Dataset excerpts
══════════
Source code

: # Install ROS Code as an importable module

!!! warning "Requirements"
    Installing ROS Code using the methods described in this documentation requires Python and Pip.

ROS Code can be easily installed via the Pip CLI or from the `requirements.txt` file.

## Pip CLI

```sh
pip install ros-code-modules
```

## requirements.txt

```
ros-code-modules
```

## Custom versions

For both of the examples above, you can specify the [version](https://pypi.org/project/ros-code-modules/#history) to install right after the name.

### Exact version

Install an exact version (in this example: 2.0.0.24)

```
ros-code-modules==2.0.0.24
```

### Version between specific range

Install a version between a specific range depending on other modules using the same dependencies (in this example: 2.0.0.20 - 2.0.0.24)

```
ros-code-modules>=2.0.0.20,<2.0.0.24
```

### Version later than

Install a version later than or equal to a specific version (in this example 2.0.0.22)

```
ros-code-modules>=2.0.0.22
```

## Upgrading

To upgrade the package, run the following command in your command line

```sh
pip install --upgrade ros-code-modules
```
══════════
Find "Install a version later" in the records. Copy its line and every line after it, exactly, through the last one.

Install a version later than or equal to a specific version (in this example 2.0.0.22)

```
ros-code-modules>=2.0.0.22
```

## Upgrading

To upgrade the package, run the following command in your command line

```sh
pip install --upgrade ros-code-modules
```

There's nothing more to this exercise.